# PART 2 of 3. In this notebook, using a real world example, I detail how to estimate price elasticity of demand and revenue elasticity.

In this use case, we will examine price elasticity for a regional retailer with 219 locations. The type of retailer isn't important. It could be a convenience store, a restaurant or coffee shop. Whatever the business of the retailer, their data should look basically the same.

The success of a retailer depends on several factors. One, is management and management decisions. Pricing, for example, is 100% controllable by management. Environmental factors surrounding the store are also very important and typically not very controllable. For example, a retailer will typically do better if the people living around the store make a bunch of money.
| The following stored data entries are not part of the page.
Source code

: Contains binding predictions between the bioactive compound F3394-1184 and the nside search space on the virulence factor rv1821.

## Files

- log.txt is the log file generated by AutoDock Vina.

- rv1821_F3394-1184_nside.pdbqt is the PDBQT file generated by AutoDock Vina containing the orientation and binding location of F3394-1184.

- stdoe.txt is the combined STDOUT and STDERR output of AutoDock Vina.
Our data set in this exercise is a combination of controllable and non-controllable factors. The controllable factor is price. We also have numerous non-controllable environmental factors.

Our goal in this exercise is to better understand the relationship between price, quantity and revenue. We achieve this goal by estimating the price elasticity of demand and the price elasticity of revenue.

# Import data and data transformations

First, let's bring in the python libraries we will need in this exercise.

In [None]:

import sys
import types
import statsmodels.api as sm
import pandas as pd
import numpy as np
from botocore.client import Config
import ibm_boto3

def __iter__(self): return 0

!pip install plotly --upgrade
import plotly
#PUT YOUR PLOTLY CREDENTIALS HERE
plotly.tools.set_credentials_file(username='XXXXXXX', api_key='XXXXXXX')
import plotly.plotly as py
import plotly.graph_objs as go

The next step is to upload the pricing data into object storage. To do this, click on the data icon (it is the one with two 1's and two 0's) in the northeast corner of the Watson Studio interface.

Next, on the "Files" tab click on "Browse" where it says, "Drop your file here or browse your files to add a new file".

From there, navigate to our data set "RETAIL_DATA.csv" and upload it to the cloud.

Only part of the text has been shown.